WARNING! May contain Graphic Content

I used Piktochart to create my infographic and I was surprised with just how easy it was to use. I really wanted this to be meaningful but I struggled at first with who my audience was going to be and what I wanted to share with them. Each year students from Grade 2 and up take the NWEA MAP test in reading, language usage, and maths. As a school we do not teach to these tests nor is there pressure put on teachers or students to achieve highly. To be honest, many teachers (myself included) often ask why the students take these tests when the overwhelming opinion is that we do not use the data.

I decided to try and make the data mean something, or at the very least put it to some use.

When I was designing my infographic I really wanted to give as much information as I could that could be viewed at a glance. I took data from our recent MAP tests and wanted to show each grade level the areas that the largest percentage of students struggled with.  I felt that by limiting the information teachers were looking at they wouldn’t feel overwhelmed, and instead might actually use this as a tool.

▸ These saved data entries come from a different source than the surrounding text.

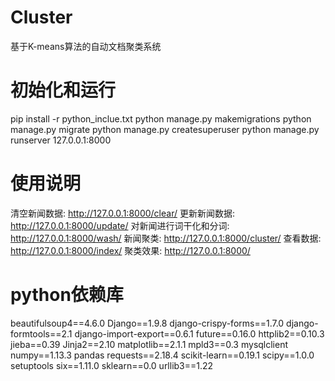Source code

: # Cluster
基于K-means算法的自动文档聚类系统

# 初始化和运行
pip install -r python_inclue.txt
python manage.py makemigrations
python manage.py migrate
python manage.py createsuperuser
python manage.py runserver 127.0.0.1:8000

# 使用说明
清空新闻数据: http://127.0.0.1:8000/clear/
更新新闻数据: http://127.0.0.1:8000/update/
对新闻进行词干化和分词: http://127.0.0.1:8000/wash/
新闻聚类: http://127.0.0.1:8000/cluster/
查看数据: http://127.0.0.1:8000/index/
聚类效果: http://127.0.0.1:8000/

# python依赖库
beautifulsoup4==4.6.0
Django==1.9.8
django-crispy-forms==1.7.0
django-formtools==2.1
django-import-export==0.6.1
future==0.16.0
httplib2==0.10.3
jieba==0.39
Jinja2==2.10
matplotlib==2.1.1
mpld3==0.3
mysqlclient
numpy==1.13.3
pandas
requests==2.18.4
scikit-learn==0.19.1
scipy==1.0.0
setuptools
six==1.11.0
sklearn==0.0
urllib3==1.22
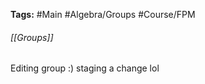 **Tags:** #Main #Algebra/Groups #Course/FPM 
###### [[Groups]]
Editing group :)
staging a change lol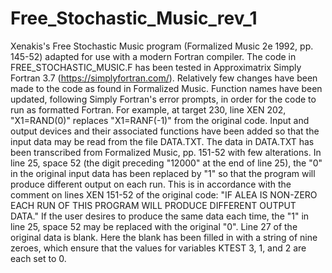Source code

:# Free_Stochastic_Music_rev_1
Xenakis's Free Stochastic Music program (Formalized Music 2e 1992, pp. 145-52) adapted for use with a  modern Fortran compiler. The code in FREE_STOCHASTIC_MUSIC.F has been tested in Approximatrix Simply Fortran 3.7 (https://simplyfortran.com/). 
Relatively few changes have been made to the code as found in Formalized Music. Function names have been updated, following Simply Fortran's error prompts, in order for the code to run as formatted Fortran. For example, at target 230, line XEN 202, "X1=RAND(0)" replaces "X1=RANF(-1)" from the original code. Input and output devices and their associated functions have been added so that the input data may be read from the file DATA.TXT. 
The data in DATA.TXT has been transcribed from Formalized Music, pp. 151-52 with few alterations. In line 25, space 52 (the digit preceding "12000" at the end of line 25), the "0" in the original input data has been replaced by "1" so that the program will produce different output on each run. This is in accordance with the comment on lines XEN 151-52 of the original code: "IF ALEA IS NON-ZERO EACH RUN OF THIS PROGRAM WILL PRODUCE DIFFERENT OUTPUT DATA." If the user desires to produce the same data each time, the "1" in line 25, space 52 may be replaced with the original "0". Line 27 of the original data is blank. Here the blank has been filled in with a string of nine zeroes, which ensure that the values for variables KTEST 3, 1, and 2 are each set to 0.  
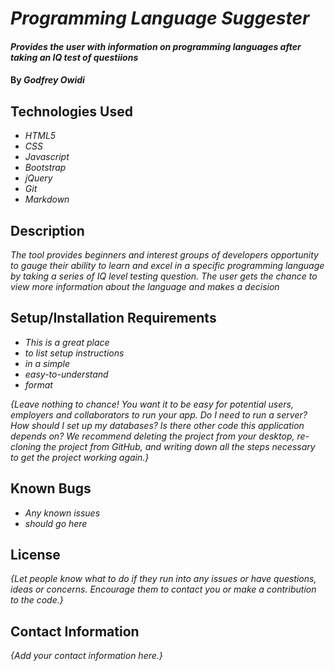 # _Programming Language Suggester_

#### _Provides the user with information on programming languages after taking an IQ test of questiions_

#### By _**Godfrey Owidi**_

## Technologies Used

* _HTML5_
* _CSS_
* _Javascript_
* _Bootstrap_
* _jQuery_
* _Git_
* _Markdown_

## Description

_The tool provides beginners and interest groups of developers opportunity to gauge their ability to learn and excel in  a specific programming language by taking a series of IQ level testing question. The user gets the chance to view more information about the language and makes a decision_

## Setup/Installation Requirements

* _This is a great place_
* _to list setup instructions_
* _in a simple_
* _easy-to-understand_
* _format_

_{Leave nothing to chance! You want it to be easy for potential users, employers and collaborators to run your app. Do I need to run a server? How should I set up my databases? Is there other code this application depends on? We recommend deleting the project from your desktop, re-cloning the project from GitHub, and writing down all the steps necessary to get the project working again.}_

## Known Bugs

* _Any known issues_
* _should go here_

## License

_{Let people know what to do if they run into any issues or have questions, ideas or concerns.  Encourage them to contact you or make a contribution to the code.}_

## Contact Information

_{Add your contact information here.}_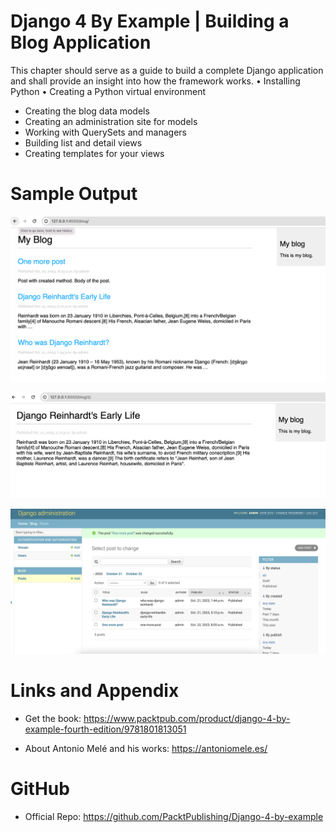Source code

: # Django 4 By Example | Building a Blog Application

This chapter should serve as a guide to build a complete Django application and shall provide an insight into how the framework works.
• Installing Python
• Creating a Python virtual environment
* Creating the blog data models
* Creating an administration site for models
* Working with QuerySets and managers
* Building list and detail views
* Creating templates for your views

Sample Output
========================================================

![Chapter-1 Sample Output-1](https://github.com/nihathalici/Django-4-By-Example/blob/main/CHPT-01-Building-a-Blog-Application/Screenshots/Django-4-By-Example-CHPT-1-sample-screenshots-1.png)

![Chapter-1 Sample Output-2](https://github.com/nihathalici/Django-4-By-Example/blob/main/CHPT-01-Building-a-Blog-Application/Screenshots/Django-4-By-Example-CHPT-1-sample-screenshots-2.png)

![Chapter-1 Sample Output-3](https://github.com/nihathalici/Django-4-By-Example/blob/main/CHPT-01-Building-a-Blog-Application/Screenshots/Django-4-By-Example-CHPT-1-sample-screenshots-3.png)


Links and Appendix
========================================================

- Get the book: https://www.packtpub.com/product/django-4-by-example-fourth-edition/9781801813051

- About Antonio Melé and his works: https://antoniomele.es/

GitHub
========================================================

- Official Repo: https://github.com/PacktPublishing/Django-4-by-example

I found that Design Secrets Revealed (Keri-Lee Beasley) was really useful as a starting point. One part that really resonated with me was the importance of inclusing repetition. The colors I chose to illustrate each bar are the same as those used in the MAP reports so that if teachers wanted to cross reference the infographic or dig deeper into data then my hope was to build familiarity.

Asking for feedback

I finally asked a coworker for feedback yesterday. We have been asked to do a presentation on the NWEA test for parents in a couple of weeks and it seemed like the perfect opportunity to show my infographic. My coworker’s response was positive although in our discussion we decided to delay using it with teachers just yet. We are going to use the data from May’s NWEA test in order to help teachers identify the areas of their curriculum that may need developing for the 2021 school year. We have had a lot of changes this year in both Upper and Lower School and we don’t want teachers to feel as though they are having yet another thing forced upon them.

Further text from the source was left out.